=== Exercise goal ===
Make an exact copy of the entries below and leave any picture out of it.

[Records for processing]

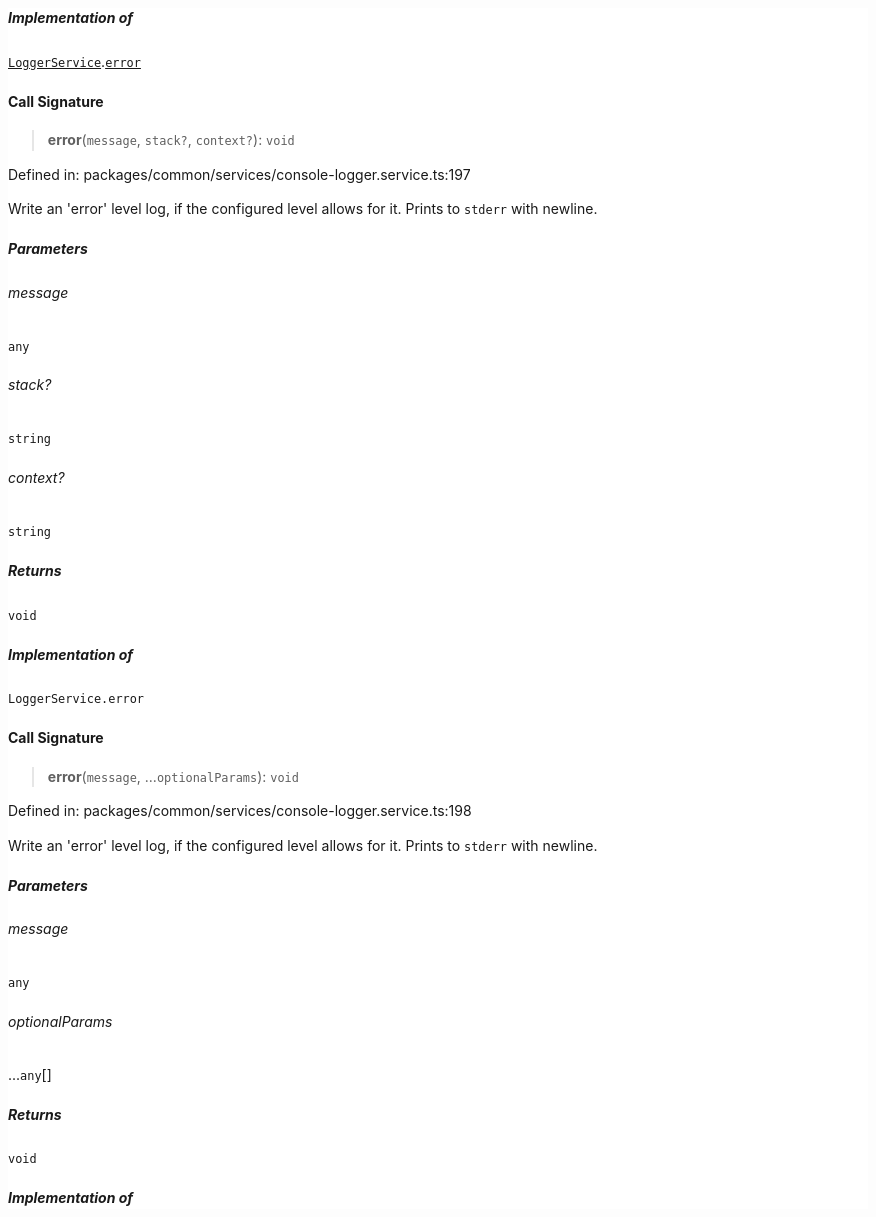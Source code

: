 ##### Implementation of

[`LoggerService`](../interfaces/LoggerService.md).[`error`](../interfaces/LoggerService.md#error)

#### Call Signature

> **error**(`message`, `stack?`, `context?`): `void`

Defined in: packages/common/services/console-logger.service.ts:197

Write an 'error' level log, if the configured level allows for it.
Prints to `stderr` with newline.

##### Parameters

###### message

`any`

###### stack?

`string`

###### context?

`string`

##### Returns

`void`

##### Implementation of

`LoggerService.error`

#### Call Signature

> **error**(`message`, ...`optionalParams`): `void`

Defined in: packages/common/services/console-logger.service.ts:198

Write an 'error' level log, if the configured level allows for it.
Prints to `stderr` with newline.

##### Parameters

###### message

`any`

###### optionalParams

...`any`[]

##### Returns

`void`

##### Implementation of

[/Records for processing]

=== Task output ===
Source code

: ##### Implementation of

[`LoggerService`](../interfaces/LoggerService.md).[`error`](../interfaces/LoggerService.md#error)

#### Call Signature

> **error**(`message`, `stack?`, `context?`): `void`

Defined in: packages/common/services/console-logger.service.ts:197

Write an 'error' level log, if the configured level allows for it.
Prints to `stderr` with newline.

##### Parameters

###### message

`any`

###### stack?

`string`

###### context?

`string`

##### Returns

`void`

##### Implementation of

`LoggerService.error`

#### Call Signature

> **error**(`message`, ...`optionalParams`): `void`

Defined in: packages/common/services/console-logger.service.ts:198

Write an 'error' level log, if the configured level allows for it.
Prints to `stderr` with newline.

##### Parameters

###### message

`any`

###### optionalParams

...`any`[]

##### Returns

`void`

##### Implementation of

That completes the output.